┌────────
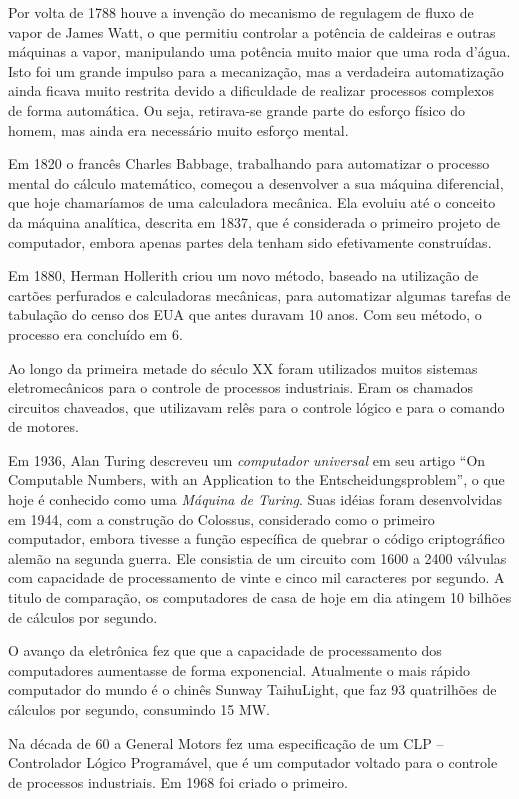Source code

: Por volta de 1788 houve a invenção do mecanismo de regulagem de fluxo de vapor de James Watt, o que permitiu controlar a potência de caldeiras e outras máquinas a vapor, manipulando uma potência muito maior que uma roda d'água. Isto foi um grande impulso para a mecanização, mas a verdadeira automatização ainda ficava muito restrita devido a dificuldade de realizar processos complexos de forma automática. Ou seja, retirava-se grande parte do esforço físico do homem, mas ainda era necessário muito esforço mental.

Em 1820 o francês Charles Babbage, trabalhando para automatizar o processo mental do cálculo matemático, começou a desenvolver a sua máquina diferencial, que hoje chamaríamos de uma calculadora mecânica. Ela evoluiu até o conceito da máquina analítica, descrita em 1837, que é considerada o primeiro projeto de computador, embora apenas partes dela tenham sido efetivamente construídas.

 Em 1880, Herman Hollerith criou um novo método, baseado na utilização de cartões perfurados e calculadoras mecânicas, para automatizar algumas tarefas de tabulação do censo dos EUA que antes duravam 10 anos. Com seu método, o processo era concluído em 6.

Ao longo da primeira metade do século XX foram utilizados muitos sistemas eletromecânicos para o controle de processos industriais. Eram os chamados circuitos chaveados, que utilizavam relês para o controle lógico e para o comando de motores.

Em 1936, Alan Turing descreveu um \emph{computador universal} em seu artigo “On Computable Numbers, with an Application to the Entscheidungsproblem”, o que hoje é conhecido como uma \emph{Máquina de Turing}. Suas idéias foram desenvolvidas em 1944, com a construção do Colossus, considerado como o primeiro computador, embora tivesse a função específica de quebrar o código criptográfico alemão na segunda guerra. Ele consistia de um circuito com 1600 a 2400 válvulas com capacidade de processamento de vinte e cinco mil caracteres por segundo. A titulo de comparação, os computadores de casa de hoje em dia atingem 10 bilhões de cálculos por segundo.

O avanço da eletrônica fez que que a capacidade de processamento dos computadores aumentasse de forma exponencial. Atualmente o mais rápido computador do mundo é o chinês Sunway TaihuLight, que faz 93 quatrilhões de cálculos por segundo, consumindo 15 MW.

Na década de 60 a General Motors fez uma especificação de um CLP -- Controlador Lógico Programável, que é um computador voltado para o controle de processos industriais. Em 1968 foi criado o primeiro.


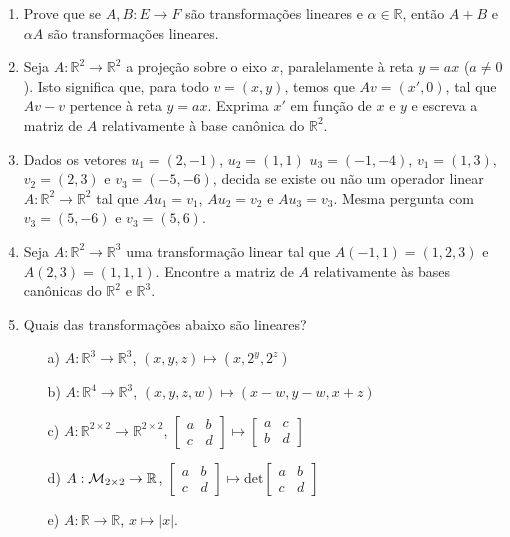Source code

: \documentclass[12pt]{article}
\begin{document}
\begin{enumerate}
\item Prove que se $A,B : E\rightarrow F$ são transformações lineares e $\alpha \in {\mathbb{R}}$, então $A+B$ e $\alpha A$ são transformações lineares.

\item Seja $A:{\mathbb{R}}^2 \rightarrow {\mathbb{R}}^2$ a projeção sobre o eixo $x$, paralelamente à reta $y=ax$ ($a\ne 0$). Isto significa que, para todo $v=(x,y)$, temos que $Av = (x',0)$, tal que $Av-v$ pertence à reta $y=ax$. Exprima $x'$ em função de $x$ e $y$ e escreva a matriz de $A$ relativamente à base canônica do ${\mathbb{R}}^2$.

\item Dados os vetores $u_1 = (2,-1)$, $u_2 = (1,1)$ $u_3 = (-1, -4)$, $v_1 = (1,3)$, $v_2 = (2,3)$ e $v_3 = (-5,-6)$, decida se existe ou não um operador linear $A:{\mathbb{R}}^2 \rightarrow {\mathbb{R}}^2$ tal que $Au_1 = v_1$, $Au_2 = v_2$ e $Au_3 = v_3$. Mesma pergunta com $v_3 = (5,-6)$ e $v_3 = (5,6)$.

\item Seja $A:{\mathbb{R}}^2 \rightarrow {\mathbb{R}}^3$ uma transformação linear tal que $A(-1,1) = (1,2,3)$ e $A(2,3) = (1,1,1)$. Encontre a matriz de $A$ relativamente às bases canônicas do ${\mathbb{R}}^2$ e ${\mathbb{R}}^3$.

\item Quais das transformações abaixo são lineares?
  \begin{itemize}
  \item[a)] $A:{\mathbb{R}}^3 \rightarrow {\mathbb{R}}^3$, $(x,y,z) \mapsto (x,2^y, 2^z)$
  \item[b)] $A:{\mathbb{R}}^4 \rightarrow {\mathbb{R}}^3$, $(x,y,z,w) \mapsto (x-w, y-w, x+z)$
  \item[c)] $A:{\mathbb{R}}^{2\times 2} \rightarrow {\mathbb{R}}^{2\times 2}$, $\begin{bmatrix} a & b\\c & d\end{bmatrix} \mapsto \begin{bmatrix} a & c\\b & d\end{bmatrix}$
  \item[d)] $A:{\cal{M}}_{2\times 2} \to {\mathbb{R}}$, $\begin{bmatrix} a & b\\c & d\end{bmatrix} \mapsto \text{det}\begin{bmatrix} a & b \\c & d\end{bmatrix}$
  \item[e)] $A:{\mathbb{R}} \to {\mathbb{R}}$, $x\mapsto |x|$.
  \end{itemize}


\end{enumerate}
\end{document}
└────────
- _THE TASK_
Print every line from the one that contains "e $v_3 = (5,6)$." to the end of the records, exactly as written, and nothing more.

- _REPLY TO THE TASK_
\item Dados os vetores $u_1 = (2,-1)$, $u_2 = (1,1)$ $u_3 = (-1, -4)$, $v_1 = (1,3)$, $v_2 = (2,3)$ e $v_3 = (-5,-6)$, decida se existe ou não um operador linear $A:{\mathbb{R}}^2 \rightarrow {\mathbb{R}}^2$ tal que $Au_1 = v_1$, $Au_2 = v_2$ e $Au_3 = v_3$. Mesma pergunta com $v_3 = (5,-6)$ e $v_3 = (5,6)$.

\item Seja $A:{\mathbb{R}}^2 \rightarrow {\mathbb{R}}^3$ uma transformação linear tal que $A(-1,1) = (1,2,3)$ e $A(2,3) = (1,1,1)$. Encontre a matriz de $A$ relativamente às bases canônicas do ${\mathbb{R}}^2$ e ${\mathbb{R}}^3$.

\item Quais das transformações abaixo são lineares?
  \begin{itemize}
  \item[a)] $A:{\mathbb{R}}^3 \rightarrow {\mathbb{R}}^3$, $(x,y,z) \mapsto (x,2^y, 2^z)$
  \item[b)] $A:{\mathbb{R}}^4 \rightarrow {\mathbb{R}}^3$, $(x,y,z,w) \mapsto (x-w, y-w, x+z)$
  \item[c)] $A:{\mathbb{R}}^{2\times 2} \rightarrow {\mathbb{R}}^{2\times 2}$, $\begin{bmatrix} a & b\\c & d\end{bmatrix} \mapsto \begin{bmatrix} a & c\\b & d\end{bmatrix}$
  \item[d)] $A:{\cal{M}}_{2\times 2} \to {\mathbb{R}}$, $\begin{bmatrix} a & b\\c & d\end{bmatrix} \mapsto \text{det}\begin{bmatrix} a & b \\c & d\end{bmatrix}$
  \item[e)] $A:{\mathbb{R}} \to {\mathbb{R}}$, $x\mapsto |x|$.
  \end{itemize}


\end{enumerate}
\end{document}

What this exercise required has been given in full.